[Cluster-devel] Assertion failure: sdp->sd_log_blks_free <= sdp->sd_jdesc->jd_blocks

Wed Mar 27 14:40:04 UTC 2019

On 3/25/19 3:29 PM, Bob Peterson wrote:
> ----- Original Message -----
>> I think I've found the cause of the assertion I was hitting. Recovery
>> sets sd_log_flush_head but does not take locks which means a concurrent
>> call to gfs2_log_flush() can result in sd_log_head being set to
>> sd_log_flush_head. A later call to gfs2_log_flush() will then hit an
>> assertion failure in log_pull_tail() because the mismatch between
>> sd_log_head and sd_log_tail means too many blocks are freed.
>>
>> I've worked around it by taking the log_flush lock in the patch below
>> and it seems to avoid the problem. However, tracing the recovery process
>> I see that it sets sd_log_flush_head and then calls clean_journal() ->
>> gfs2_write_log_header() -> gfs2_log_bmap() -> gfs2_log_incr_head(). This
>> has:
>>
>> 	BUG_ON((sdp->sd_log_flush_head == sdp->sd_log_tail) &&
>> 	       (sdp->sd_log_flush_head != sdp->sd_log_head));
>>
>> ... but sd_log_tail and sd_log_head have not been set by
>> gfs2_recover_func() so it might still BUG_ON() during recovery if you're
>> particularly unlucky.
>>
>> I had a look at your "GFS2: Withdraw corruption patches [V2]" series but
>> I didn't see anything that might fix this.
>>
>> If you think this patch is useful then I can send it as a proper patch
>> to the list.
>>
>> Thanks,
>> Ross
>>
>> --------------
>>
>> gfs2: Take log_flush lock during recovery
>>
>> Recovery sets sd_log_flush_head but does not take any locks which means
>> a concurrent call to gfs2_log_flush can result in sd_log_head being set
>> to sd_log_flush_head.
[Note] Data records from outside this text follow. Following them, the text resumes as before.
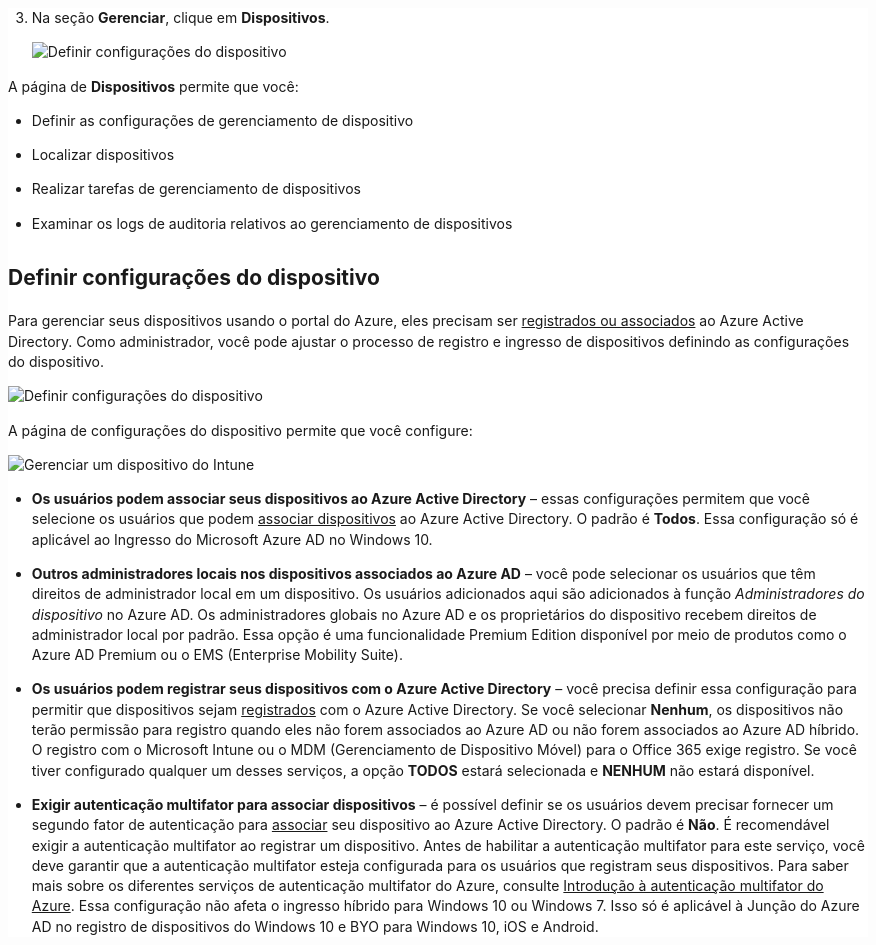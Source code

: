 3. Na seção **Gerenciar**, clique em **Dispositivos**.

    ![Definir configurações do dispositivo](./media/device-management-azure-portal/74.png)
 
A página de **Dispositivos** permite que você:

- Definir as configurações de gerenciamento de dispositivo

- Localizar dispositivos

- Realizar tarefas de gerenciamento de dispositivos

- Examinar os logs de auditoria relativos ao gerenciamento de dispositivos  
  

## <a name="configure-device-settings"></a>Definir configurações do dispositivo

Para gerenciar seus dispositivos usando o portal do Azure, eles precisam ser [registrados ou associados](overview.md#getting-devices-under-the-control-of-azure-ad) ao Azure Active Directory. Como administrador, você pode ajustar o processo de registro e ingresso de dispositivos definindo as configurações do dispositivo. 

![Definir configurações do dispositivo](./media/device-management-azure-portal/22.png)

A página de configurações do dispositivo permite que você configure:

![Gerenciar um dispositivo do Intune](./media/device-management-azure-portal/21.png)


- **Os usuários podem associar seus dispositivos ao Azure Active Directory** – essas configurações permitem que você selecione os usuários que podem [associar dispositivos](overview.md#azure-ad-joined-devices) ao Azure Active Directory. O padrão é **Todos**. Essa configuração só é aplicável ao Ingresso do Microsoft Azure AD no Windows 10.

- **Outros administradores locais nos dispositivos associados ao Azure AD** – você pode selecionar os usuários que têm direitos de administrador local em um dispositivo. Os usuários adicionados aqui são adicionados à função *Administradores do dispositivo* no Azure AD. Os administradores globais no Azure AD e os proprietários do dispositivo recebem direitos de administrador local por padrão. Essa opção é uma funcionalidade Premium Edition disponível por meio de produtos como o Azure AD Premium ou o EMS (Enterprise Mobility Suite). 

- **Os usuários podem registrar seus dispositivos com o Azure Active Directory** – você precisa definir essa configuração para permitir que dispositivos sejam [registrados](overview.md#azure-ad-registered-devices) com o Azure Active Directory. Se você selecionar **Nenhum**, os dispositivos não terão permissão para registro quando eles não forem associados ao Azure AD ou não forem associados ao Azure AD híbrido. O registro com o Microsoft Intune ou o MDM (Gerenciamento de Dispositivo Móvel) para o Office 365 exige registro. Se você tiver configurado qualquer um desses serviços, a opção **TODOS** estará selecionada e **NENHUM** não estará disponível.

- **Exigir autenticação multifator para associar dispositivos** – é possível definir se os usuários devem precisar fornecer um segundo fator de autenticação para [associar](overview.md#azure-ad-joined-devices) seu dispositivo ao Azure Active Directory. O padrão é **Não**. É recomendável exigir a autenticação multifator ao registrar um dispositivo. Antes de habilitar a autenticação multifator para este serviço, você deve garantir que a autenticação multifator esteja configurada para os usuários que registram seus dispositivos. Para saber mais sobre os diferentes serviços de autenticação multifator do Azure, consulte [Introdução à autenticação multifator do Azure](../authentication/concept-mfa-whichversion.md). Essa configuração não afeta o ingresso híbrido para Windows 10 ou Windows 7. Isso só é aplicável à Junção do Azure AD no registro de dispositivos do Windows 10 e BYO para Windows 10, iOS e Android.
A later call to gfs2_log_flush will then hit an
>> assertion failure in log_pull_tail because the mismatch between
>> sd_log_head and sd_log_tail means too many blocks are freed.
>>
>> gfs2: fsid=xapi-clusterd:88a31b8e-4072-b0.1: fatal: assertion
>> "atomic_read(&sdp->sd_log_blks_free) <= sdp->sd_jdesc->jd_blocks" failed
>> function = log_pull_tail, file = fs/gfs2/log.c, line = 510
> 
> Hi Ross,
> 
> I think you found a valid bug, but that's not the proper solution.
> The reason is: I think journal replay and journal flushing should both be
> protected by the exclusive (EX) glock taken on the journal itself.
> 
> I think the problem may actually be a regression with patch 588bff95c94ef.
> Because of that patch, function clean_journal now sets sdp->sd_log_flush_head
> but its caller, gfs2_recover_func, is used to recover any node's journal, not
> just its own. The bug is that clean_journal should only set sd_log_flush_head
> if (and only if) it's replaying its own journal, not someone else's.
> If it sets sd_log_flush_head while replaying another node's journal, that
> will only lead to a problem like this.
> 
> I'll try and whip up another patch and perhaps you can test it for me.
> 
> FWIW, I've never seen this problem manifest on my recovery tests, but it
> still might be causing some of the weird problems I'm seeing.
> 

(Replying on this thread since I didn't get CCed on the patch.)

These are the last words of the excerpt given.